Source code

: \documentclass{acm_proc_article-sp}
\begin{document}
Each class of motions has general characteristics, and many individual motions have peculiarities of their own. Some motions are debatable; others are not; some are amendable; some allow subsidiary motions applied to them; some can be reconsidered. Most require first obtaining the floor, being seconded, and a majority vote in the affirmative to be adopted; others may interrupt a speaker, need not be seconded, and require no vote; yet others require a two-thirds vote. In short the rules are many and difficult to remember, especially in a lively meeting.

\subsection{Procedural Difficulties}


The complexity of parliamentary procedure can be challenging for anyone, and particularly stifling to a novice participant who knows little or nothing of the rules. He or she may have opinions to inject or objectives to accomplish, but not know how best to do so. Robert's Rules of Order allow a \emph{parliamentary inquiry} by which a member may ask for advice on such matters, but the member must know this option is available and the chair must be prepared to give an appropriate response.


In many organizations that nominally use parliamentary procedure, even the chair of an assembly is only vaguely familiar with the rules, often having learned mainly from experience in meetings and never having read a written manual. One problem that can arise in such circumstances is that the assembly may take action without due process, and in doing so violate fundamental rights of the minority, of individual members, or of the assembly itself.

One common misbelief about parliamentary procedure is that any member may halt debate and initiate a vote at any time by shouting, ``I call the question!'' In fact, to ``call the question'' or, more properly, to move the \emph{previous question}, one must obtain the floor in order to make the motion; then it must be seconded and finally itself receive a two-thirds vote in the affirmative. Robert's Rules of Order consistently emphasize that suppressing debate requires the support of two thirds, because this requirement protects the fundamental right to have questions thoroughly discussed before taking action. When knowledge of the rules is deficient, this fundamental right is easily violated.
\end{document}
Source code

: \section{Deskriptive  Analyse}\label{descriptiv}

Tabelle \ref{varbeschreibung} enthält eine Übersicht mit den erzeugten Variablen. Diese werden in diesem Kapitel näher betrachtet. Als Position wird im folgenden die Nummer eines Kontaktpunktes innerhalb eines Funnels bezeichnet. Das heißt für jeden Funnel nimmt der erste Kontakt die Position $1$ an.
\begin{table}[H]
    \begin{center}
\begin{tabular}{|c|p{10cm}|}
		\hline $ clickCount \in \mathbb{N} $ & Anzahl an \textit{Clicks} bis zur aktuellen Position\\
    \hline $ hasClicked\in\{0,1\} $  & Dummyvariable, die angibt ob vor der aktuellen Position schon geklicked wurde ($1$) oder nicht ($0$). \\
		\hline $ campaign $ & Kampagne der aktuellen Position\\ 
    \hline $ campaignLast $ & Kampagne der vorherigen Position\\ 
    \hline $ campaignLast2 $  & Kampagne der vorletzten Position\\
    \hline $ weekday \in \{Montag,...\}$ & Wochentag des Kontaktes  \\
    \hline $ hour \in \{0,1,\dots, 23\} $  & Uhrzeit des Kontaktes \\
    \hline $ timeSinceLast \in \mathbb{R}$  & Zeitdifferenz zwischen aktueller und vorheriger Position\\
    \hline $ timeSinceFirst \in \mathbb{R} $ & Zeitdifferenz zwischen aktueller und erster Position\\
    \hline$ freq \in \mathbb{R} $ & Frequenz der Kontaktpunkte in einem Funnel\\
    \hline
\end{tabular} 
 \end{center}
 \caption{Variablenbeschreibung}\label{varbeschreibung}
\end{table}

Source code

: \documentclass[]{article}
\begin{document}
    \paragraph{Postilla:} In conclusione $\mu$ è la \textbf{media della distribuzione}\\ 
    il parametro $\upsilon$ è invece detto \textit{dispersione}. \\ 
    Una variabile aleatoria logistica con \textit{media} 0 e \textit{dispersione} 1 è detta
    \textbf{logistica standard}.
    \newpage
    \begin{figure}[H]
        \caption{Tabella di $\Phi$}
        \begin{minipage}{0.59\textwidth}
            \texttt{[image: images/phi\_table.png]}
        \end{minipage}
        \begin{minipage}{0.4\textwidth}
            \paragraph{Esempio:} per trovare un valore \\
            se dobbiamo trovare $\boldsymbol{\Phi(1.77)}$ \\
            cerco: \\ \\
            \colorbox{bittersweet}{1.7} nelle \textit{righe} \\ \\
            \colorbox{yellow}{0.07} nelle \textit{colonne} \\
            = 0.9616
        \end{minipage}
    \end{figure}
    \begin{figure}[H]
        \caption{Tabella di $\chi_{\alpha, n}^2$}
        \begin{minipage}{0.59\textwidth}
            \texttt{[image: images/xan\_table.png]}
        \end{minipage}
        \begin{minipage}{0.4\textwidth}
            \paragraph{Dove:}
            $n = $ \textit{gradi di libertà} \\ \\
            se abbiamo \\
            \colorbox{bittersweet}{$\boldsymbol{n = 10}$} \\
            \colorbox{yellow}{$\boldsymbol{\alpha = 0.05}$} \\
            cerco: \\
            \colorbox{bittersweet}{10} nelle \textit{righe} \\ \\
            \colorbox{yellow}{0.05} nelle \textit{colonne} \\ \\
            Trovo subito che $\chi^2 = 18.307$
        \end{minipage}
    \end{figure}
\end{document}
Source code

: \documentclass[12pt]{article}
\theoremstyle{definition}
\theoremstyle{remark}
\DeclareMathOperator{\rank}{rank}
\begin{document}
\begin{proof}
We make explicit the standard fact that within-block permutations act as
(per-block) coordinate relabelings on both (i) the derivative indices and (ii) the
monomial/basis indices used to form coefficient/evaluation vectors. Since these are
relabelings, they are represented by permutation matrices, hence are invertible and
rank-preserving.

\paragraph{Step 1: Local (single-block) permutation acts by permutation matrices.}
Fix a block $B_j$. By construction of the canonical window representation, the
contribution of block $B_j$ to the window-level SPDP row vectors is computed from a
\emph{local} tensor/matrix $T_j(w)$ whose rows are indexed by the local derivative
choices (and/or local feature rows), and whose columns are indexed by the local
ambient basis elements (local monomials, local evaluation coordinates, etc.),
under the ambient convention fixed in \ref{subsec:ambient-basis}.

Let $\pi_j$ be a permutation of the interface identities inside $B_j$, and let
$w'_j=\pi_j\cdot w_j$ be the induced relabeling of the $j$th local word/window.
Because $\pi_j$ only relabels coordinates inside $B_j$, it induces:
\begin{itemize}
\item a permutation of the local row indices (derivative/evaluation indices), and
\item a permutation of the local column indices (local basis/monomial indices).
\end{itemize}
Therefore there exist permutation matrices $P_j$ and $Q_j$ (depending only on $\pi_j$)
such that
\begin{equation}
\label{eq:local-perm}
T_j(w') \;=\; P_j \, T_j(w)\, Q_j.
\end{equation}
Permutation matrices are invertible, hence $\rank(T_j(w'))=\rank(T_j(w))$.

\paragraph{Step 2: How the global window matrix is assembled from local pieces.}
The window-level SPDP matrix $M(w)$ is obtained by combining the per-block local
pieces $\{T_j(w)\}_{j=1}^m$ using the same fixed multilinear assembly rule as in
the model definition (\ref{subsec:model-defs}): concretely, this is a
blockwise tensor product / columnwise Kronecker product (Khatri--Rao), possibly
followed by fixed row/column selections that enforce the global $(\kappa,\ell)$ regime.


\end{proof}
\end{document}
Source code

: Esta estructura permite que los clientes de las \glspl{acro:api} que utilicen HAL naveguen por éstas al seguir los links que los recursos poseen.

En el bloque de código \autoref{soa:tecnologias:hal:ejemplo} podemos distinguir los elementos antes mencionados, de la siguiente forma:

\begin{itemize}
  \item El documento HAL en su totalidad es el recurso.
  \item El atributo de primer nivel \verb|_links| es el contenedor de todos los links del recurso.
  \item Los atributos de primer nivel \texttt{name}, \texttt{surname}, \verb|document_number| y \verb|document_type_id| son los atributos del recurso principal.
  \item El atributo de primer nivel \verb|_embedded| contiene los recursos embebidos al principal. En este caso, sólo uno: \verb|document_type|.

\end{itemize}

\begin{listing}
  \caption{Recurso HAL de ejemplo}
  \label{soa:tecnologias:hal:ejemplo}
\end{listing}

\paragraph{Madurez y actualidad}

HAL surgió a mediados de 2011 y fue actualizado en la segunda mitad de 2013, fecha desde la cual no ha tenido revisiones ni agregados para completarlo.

——————————

_WHAT THIS TASK INVOLVES_: After locating the line holding "Fix a block" above, output exactly that line and every line after it through the line holding "under the ambient". Include nothing else.

_WRITTEN ANSWER_:
Fix a block $B_j$. By construction of the canonical window representation, the
contribution of block $B_j$ to the window-level SPDP row vectors is computed from a
\emph{local} tensor/matrix $T_j(w)$ whose rows are indexed by the local derivative
choices (and/or local feature rows), and whose columns are indexed by the local
ambient basis elements (local monomials, local evaluation coordinates, etc.),
under the ambient convention fixed in \ref{subsec:ambient-basis}.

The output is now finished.